Work instructions. Begin at the line containing "- **Purpose**: Connection" in the data below and go on through the line containing "#### test_streaming_operations.py", repeating each line exactly; include both ends and no other line.

Records supplied.
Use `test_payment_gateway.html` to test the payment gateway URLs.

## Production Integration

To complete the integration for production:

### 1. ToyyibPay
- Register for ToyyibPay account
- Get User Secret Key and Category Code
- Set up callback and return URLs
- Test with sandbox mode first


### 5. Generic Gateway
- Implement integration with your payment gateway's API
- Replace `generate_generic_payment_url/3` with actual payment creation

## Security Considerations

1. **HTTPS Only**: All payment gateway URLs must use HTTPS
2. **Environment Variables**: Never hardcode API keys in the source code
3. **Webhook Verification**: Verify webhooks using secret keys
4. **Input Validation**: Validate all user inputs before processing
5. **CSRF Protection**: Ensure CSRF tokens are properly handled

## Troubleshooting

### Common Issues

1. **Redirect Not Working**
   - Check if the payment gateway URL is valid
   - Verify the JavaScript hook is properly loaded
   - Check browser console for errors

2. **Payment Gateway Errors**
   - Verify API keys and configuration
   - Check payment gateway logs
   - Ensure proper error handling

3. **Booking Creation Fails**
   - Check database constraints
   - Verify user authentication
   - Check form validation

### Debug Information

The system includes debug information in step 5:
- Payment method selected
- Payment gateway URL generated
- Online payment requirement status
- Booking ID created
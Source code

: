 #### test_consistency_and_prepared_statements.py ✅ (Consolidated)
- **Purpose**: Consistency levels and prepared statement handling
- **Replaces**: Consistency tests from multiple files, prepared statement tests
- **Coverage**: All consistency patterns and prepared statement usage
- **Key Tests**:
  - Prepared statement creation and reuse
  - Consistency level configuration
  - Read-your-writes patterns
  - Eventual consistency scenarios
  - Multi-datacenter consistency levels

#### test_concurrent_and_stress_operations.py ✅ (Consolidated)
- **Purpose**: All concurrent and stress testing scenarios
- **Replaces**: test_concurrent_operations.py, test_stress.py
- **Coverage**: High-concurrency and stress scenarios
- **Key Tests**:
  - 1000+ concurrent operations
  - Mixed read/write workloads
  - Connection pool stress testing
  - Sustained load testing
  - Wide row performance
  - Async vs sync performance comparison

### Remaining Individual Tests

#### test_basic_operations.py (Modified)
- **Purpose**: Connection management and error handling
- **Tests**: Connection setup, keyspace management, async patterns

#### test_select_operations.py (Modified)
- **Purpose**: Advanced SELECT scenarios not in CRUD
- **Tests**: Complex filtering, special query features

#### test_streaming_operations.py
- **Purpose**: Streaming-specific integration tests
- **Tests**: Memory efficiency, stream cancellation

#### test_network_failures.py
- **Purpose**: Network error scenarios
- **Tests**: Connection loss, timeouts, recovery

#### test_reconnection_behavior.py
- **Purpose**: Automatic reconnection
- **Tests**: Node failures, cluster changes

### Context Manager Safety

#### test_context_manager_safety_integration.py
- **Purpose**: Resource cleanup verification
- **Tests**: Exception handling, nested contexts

---

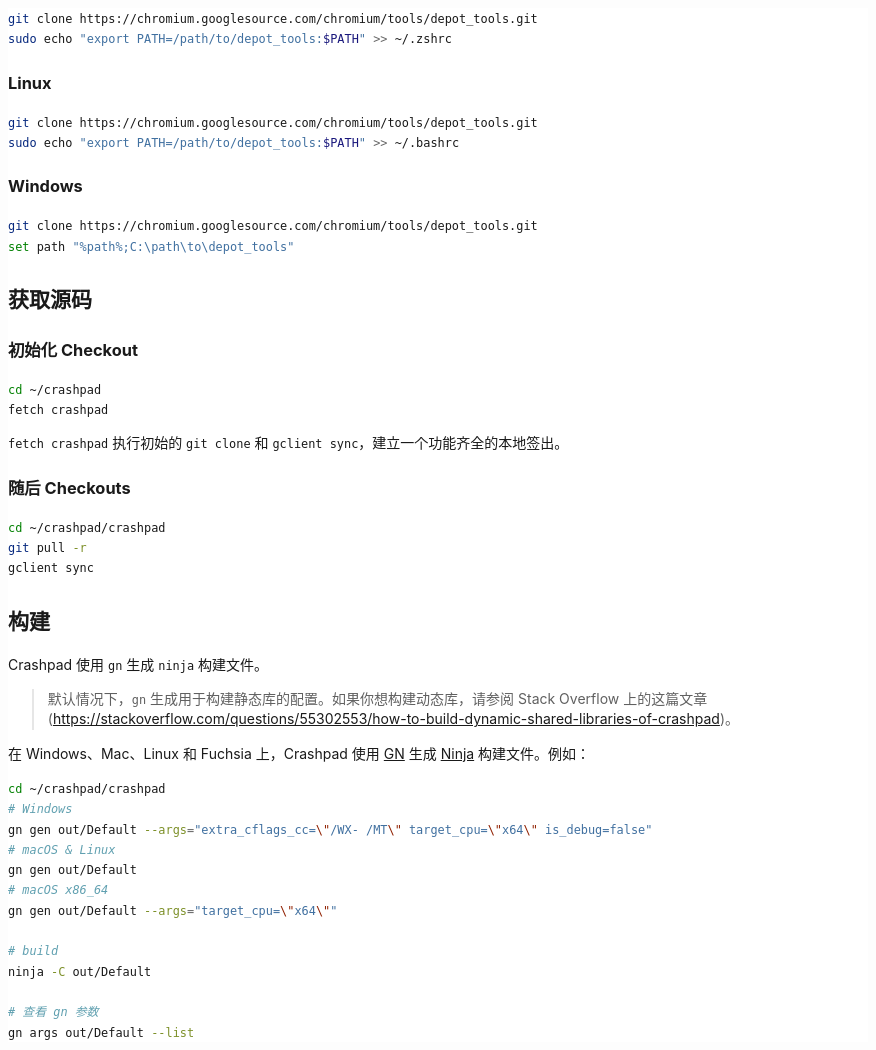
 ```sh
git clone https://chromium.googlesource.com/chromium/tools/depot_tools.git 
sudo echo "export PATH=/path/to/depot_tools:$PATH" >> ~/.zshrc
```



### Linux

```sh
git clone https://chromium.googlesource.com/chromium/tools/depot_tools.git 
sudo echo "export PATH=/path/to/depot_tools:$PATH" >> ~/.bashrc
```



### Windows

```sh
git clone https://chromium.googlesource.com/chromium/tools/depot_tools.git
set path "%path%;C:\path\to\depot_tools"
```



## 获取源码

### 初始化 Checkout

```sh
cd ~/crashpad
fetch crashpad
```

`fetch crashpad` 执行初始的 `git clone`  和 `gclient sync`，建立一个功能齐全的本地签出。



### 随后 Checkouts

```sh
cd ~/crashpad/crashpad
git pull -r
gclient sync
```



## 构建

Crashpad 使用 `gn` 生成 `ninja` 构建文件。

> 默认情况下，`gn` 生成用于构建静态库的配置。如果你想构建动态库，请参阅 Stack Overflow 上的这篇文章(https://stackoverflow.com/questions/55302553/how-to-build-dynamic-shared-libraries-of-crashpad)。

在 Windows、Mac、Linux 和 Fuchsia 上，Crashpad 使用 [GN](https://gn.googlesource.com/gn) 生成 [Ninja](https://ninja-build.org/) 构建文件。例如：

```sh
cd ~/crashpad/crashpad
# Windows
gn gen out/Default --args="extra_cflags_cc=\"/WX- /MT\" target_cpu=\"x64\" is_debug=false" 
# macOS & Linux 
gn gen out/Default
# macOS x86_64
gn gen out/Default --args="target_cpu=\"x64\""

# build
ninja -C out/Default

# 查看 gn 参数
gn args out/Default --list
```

Result.
- **Purpose**: Connection management and error handling
- **Tests**: Connection setup, keyspace management, async patterns

#### test_select_operations.py (Modified)
- **Purpose**: Advanced SELECT scenarios not in CRUD
- **Tests**: Complex filtering, special query features

#### test_streaming_operations.py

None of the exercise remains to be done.